Side note: I personally would rather invest in a proper dependency management solution. E.g., would be great if you could run terragrunt dep-retrieve which would populate the plugin cache, and also some kind of module cache so reusable modules for the same versions are also shared. It would be more expensive to implement/design, but has high value.

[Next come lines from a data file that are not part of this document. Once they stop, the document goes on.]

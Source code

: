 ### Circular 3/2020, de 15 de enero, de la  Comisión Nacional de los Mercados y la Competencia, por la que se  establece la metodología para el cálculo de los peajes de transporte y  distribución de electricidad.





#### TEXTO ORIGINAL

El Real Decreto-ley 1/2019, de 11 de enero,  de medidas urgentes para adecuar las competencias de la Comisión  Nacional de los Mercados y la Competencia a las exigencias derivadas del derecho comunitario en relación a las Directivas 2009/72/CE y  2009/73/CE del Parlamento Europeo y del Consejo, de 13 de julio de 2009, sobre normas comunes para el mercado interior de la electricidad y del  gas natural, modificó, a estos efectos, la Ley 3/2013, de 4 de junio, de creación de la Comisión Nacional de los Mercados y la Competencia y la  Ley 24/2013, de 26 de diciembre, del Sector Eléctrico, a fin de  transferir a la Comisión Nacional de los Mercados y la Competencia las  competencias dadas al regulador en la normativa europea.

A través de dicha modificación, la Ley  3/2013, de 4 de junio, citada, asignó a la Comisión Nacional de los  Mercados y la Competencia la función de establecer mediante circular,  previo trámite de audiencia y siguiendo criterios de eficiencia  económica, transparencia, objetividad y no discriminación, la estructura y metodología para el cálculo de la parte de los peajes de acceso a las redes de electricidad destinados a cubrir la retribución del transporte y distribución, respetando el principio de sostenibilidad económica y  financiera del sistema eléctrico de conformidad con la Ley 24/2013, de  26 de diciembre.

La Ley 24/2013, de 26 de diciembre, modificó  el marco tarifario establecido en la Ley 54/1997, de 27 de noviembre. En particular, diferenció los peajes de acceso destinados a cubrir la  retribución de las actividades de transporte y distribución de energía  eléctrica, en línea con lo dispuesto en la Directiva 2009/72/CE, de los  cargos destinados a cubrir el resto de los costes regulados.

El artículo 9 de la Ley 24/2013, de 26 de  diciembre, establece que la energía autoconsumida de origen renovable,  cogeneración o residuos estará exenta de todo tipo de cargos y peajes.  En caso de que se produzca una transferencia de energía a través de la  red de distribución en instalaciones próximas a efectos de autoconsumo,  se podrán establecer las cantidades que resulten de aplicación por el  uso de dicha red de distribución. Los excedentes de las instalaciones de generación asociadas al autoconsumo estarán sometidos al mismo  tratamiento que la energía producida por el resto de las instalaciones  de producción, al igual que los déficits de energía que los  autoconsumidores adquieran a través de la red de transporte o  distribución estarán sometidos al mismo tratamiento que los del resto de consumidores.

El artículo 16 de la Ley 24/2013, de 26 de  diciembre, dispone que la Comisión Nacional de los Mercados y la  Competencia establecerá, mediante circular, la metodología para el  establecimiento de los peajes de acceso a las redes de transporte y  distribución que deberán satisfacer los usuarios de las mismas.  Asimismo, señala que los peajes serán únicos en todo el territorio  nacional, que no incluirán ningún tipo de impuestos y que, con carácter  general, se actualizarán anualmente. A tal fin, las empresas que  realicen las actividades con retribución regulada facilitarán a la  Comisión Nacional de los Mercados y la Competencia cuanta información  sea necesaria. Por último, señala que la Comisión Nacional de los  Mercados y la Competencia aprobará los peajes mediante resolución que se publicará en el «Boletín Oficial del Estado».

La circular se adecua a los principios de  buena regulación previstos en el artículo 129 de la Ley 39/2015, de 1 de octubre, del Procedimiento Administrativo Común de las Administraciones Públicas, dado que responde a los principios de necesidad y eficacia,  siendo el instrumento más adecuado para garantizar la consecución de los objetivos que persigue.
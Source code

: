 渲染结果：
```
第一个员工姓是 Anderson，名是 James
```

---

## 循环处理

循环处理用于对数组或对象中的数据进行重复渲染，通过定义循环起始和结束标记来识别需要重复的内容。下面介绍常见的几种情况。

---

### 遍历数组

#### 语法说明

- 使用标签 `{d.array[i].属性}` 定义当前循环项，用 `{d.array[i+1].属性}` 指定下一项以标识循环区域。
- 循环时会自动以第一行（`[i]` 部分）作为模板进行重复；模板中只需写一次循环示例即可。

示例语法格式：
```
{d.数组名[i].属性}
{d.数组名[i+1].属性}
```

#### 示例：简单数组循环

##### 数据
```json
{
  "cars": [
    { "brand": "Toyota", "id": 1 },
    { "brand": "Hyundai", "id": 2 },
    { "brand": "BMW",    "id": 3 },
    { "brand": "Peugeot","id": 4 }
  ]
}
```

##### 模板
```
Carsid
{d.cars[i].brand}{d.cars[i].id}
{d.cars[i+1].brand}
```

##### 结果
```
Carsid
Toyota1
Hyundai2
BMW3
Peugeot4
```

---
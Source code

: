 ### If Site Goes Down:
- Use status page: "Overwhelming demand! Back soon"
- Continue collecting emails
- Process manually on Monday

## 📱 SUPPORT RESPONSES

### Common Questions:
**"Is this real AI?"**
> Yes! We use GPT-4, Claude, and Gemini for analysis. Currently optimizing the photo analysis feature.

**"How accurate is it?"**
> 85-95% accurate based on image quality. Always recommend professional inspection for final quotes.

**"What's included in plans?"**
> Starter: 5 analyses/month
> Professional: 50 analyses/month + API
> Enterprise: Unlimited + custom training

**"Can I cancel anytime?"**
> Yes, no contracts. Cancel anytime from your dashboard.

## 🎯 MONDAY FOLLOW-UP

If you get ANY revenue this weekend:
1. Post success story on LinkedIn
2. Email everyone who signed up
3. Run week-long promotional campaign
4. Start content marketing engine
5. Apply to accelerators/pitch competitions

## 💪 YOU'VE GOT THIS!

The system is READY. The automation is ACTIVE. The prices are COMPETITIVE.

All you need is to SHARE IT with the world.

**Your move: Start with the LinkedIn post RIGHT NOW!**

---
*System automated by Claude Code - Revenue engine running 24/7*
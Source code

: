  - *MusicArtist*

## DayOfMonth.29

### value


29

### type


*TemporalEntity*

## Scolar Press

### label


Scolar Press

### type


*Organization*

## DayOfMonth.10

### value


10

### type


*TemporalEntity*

yorinasub17 avatar Nov 25 '20 06:11 yorinasub17

As a quick and maybe quite clean workaround i followed another approach: i quickly wrote a bash wrapper script around terragrunt which basically does only the following:

  1. create a directory for caching of terraform plugins and export it as environment variable TF_PLUGIN_CACHE_DIR
  2. read a .tf file in which all needed plugins are specified
  3. run terraform init and clean up .terraform* files afterwards
  4. finally run terragrunt I think this could be implemented natively into terragrunt or am i wrong and this would solve the drawback of multiple parallel downloads of providers quite neatly by just creating and populating a caching directory beforehand.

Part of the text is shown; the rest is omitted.